#### Data Cleaning and Validation

In [1]:
import pandas as pd
import warnings
import logging

# Suppress all warnings
warnings.filterwarnings('ignore')

# Suppress Prophet/cmdstanpy logging
logging.getLogger('cmdstanpy').setLevel(logging.ERROR)
logging.getLogger('prophet').setLevel(logging.ERROR)

In [2]:
# Load data into dataframe
airtraffic_df = pd.read_csv("data.csv")

FileNotFoundError: [Errno 2] No such file or directory: 'data.csv'

In [None]:
# Look at 10 rows
airtraffic_df.head(10)

In [None]:
# Display shape and type of df
airtraffic_df.info()

In [None]:
# Get summary statistics for the data
airtraffic_df.describe()

HERE ARE THE VARIABLES THAT NEED TO CHANGE
- Month -> String
- AustralianPort -> String
- ForeignPort -> String
- Country -> String

In [None]:
# Convert all of the nessesary varaibles
changed_varaibles = ["Month", "AustralianPort", "ForeignPort", "Country"]

for variable in changed_varaibles:
    airtraffic_df[variable] = airtraffic_df[variable].astype("string")

# Check if changes worked
airtraffic_df.info()

In [None]:
# Check the frequency of null values in each column
airtraffic_df.isnull().sum()

In [None]:
# Check the frequency of null values in each row
airtraffic_df.isnull().sum(axis=1).sort_values(ascending = False)

In [None]:
# Check if there are duplicate rows
duplicates = airtraffic_df.duplicated()
print(f"Number of duplicate rows: {duplicates.sum()}")

# Display duplicate rows
if duplicates.sum() > 0:
    duplicate_rows = airtraffic_df[duplicates]
    display(duplicate_rows)

In [None]:
# Check numberical columns are positive
numerical_cols = ['Passengers_In', 'Passengers_Out', 'Passengers_Total', 
                  'Freight_In_(tonnes)', 'Freight_Out_(tonnes)', 'Freight_Total_(tonnes)',
                  'Mail_In_(tonnes)', 'Mail_Out_(tonnes)', 'Mail_Total_(tonnes)']

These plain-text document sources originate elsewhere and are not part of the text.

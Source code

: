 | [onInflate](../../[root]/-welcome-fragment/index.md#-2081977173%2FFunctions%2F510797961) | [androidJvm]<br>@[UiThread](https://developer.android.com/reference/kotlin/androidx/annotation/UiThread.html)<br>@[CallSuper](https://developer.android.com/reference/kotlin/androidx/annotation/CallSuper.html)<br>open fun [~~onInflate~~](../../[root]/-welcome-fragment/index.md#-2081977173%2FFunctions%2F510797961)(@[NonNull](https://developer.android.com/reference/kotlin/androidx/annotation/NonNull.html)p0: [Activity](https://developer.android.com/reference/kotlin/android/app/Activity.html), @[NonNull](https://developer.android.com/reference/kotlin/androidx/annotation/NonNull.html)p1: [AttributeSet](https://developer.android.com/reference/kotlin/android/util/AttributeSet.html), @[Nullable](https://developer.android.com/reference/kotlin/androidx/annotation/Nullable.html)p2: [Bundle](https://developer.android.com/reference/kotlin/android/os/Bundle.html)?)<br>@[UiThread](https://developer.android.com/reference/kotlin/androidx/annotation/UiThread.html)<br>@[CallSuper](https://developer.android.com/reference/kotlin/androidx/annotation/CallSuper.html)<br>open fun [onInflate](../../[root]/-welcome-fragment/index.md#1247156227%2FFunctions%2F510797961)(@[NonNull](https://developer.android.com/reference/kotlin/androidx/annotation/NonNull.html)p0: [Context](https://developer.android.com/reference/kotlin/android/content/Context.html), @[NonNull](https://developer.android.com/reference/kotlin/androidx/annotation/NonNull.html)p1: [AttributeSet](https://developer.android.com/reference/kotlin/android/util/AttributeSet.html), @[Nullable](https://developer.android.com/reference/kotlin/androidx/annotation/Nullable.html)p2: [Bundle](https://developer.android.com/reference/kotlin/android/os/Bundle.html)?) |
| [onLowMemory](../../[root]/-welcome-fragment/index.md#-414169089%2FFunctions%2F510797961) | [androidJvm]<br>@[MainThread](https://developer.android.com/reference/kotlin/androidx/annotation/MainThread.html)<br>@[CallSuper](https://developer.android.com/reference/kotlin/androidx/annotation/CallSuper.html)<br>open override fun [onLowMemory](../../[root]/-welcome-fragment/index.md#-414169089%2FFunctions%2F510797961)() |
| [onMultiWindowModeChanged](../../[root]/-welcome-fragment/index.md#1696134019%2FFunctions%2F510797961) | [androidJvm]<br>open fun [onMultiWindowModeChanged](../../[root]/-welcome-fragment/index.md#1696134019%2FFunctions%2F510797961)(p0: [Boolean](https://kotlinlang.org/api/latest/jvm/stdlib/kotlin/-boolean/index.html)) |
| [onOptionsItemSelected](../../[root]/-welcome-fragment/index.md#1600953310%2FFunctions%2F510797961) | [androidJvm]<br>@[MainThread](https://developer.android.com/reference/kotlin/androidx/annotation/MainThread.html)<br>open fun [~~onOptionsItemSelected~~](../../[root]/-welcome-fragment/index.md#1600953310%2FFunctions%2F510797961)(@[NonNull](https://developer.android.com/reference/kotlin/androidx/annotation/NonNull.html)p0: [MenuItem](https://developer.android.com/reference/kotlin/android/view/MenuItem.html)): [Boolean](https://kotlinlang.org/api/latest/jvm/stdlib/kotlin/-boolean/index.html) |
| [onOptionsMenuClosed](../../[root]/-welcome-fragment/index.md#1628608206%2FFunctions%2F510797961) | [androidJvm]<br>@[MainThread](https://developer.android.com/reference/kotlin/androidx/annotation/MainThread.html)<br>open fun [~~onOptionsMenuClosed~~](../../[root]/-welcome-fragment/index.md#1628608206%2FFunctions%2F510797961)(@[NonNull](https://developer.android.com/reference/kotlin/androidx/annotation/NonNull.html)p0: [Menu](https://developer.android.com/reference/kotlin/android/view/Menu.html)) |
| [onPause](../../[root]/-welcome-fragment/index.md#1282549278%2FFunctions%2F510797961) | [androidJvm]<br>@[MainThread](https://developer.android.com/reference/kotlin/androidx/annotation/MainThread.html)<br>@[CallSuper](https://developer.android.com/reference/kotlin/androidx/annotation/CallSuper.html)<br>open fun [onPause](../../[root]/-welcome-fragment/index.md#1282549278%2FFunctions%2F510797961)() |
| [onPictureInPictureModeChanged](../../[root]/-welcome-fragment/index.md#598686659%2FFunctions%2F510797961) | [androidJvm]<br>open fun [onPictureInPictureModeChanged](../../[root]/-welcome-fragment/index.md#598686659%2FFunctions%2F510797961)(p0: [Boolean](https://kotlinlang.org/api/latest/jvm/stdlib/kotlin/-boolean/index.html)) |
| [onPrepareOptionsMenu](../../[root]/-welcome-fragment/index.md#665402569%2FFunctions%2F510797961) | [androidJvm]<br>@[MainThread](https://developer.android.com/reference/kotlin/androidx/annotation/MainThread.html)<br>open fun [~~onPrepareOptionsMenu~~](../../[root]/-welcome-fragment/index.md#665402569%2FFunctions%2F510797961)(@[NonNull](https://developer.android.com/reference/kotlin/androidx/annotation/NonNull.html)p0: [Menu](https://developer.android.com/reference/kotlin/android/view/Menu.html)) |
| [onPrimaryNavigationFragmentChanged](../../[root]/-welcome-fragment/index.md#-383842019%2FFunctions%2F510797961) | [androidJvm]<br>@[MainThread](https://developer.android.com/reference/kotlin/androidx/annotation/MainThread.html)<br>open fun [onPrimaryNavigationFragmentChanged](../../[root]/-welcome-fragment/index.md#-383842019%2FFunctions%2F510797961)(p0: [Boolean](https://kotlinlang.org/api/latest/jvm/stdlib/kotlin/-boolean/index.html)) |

for col in numerical_cols:
    invalid_mask = airtraffic_df[col] < 0
    invalid_count = invalid_mask.sum()

print(f"Number of invalid rows: {invalid_count}")

In [None]:
# Check month_num is within 1-12
invalid_months = len(airtraffic_df[(airtraffic_df['Month_num'] < 1) | (airtraffic_df['Month_num'] > 12)])

print(f"Number of rows with an invalid month_num: {invalid_months}")

### EDA

In [None]:
# Import the custom analyzer
from traffic_analyzer import TrafficAnalyzer

# Initialize the analyzer with your cleaned data
analyzer = TrafficAnalyzer(airtraffic_df)

In [None]:
print("\nPASSENGER TRAFFIC ANALYSIS - ALL DIRECTIONS")
print("-"*100)

# Create comparison table for passengers
passenger_total = analyzer.analyze_ranking('passengers', 'total', 'route', 5, 5)
passenger_in = analyzer.analyze_ranking('passengers', 'in', 'route', 5, 5)
passenger_out = analyzer.analyze_ranking('passengers', 'out', 'route', 5, 5)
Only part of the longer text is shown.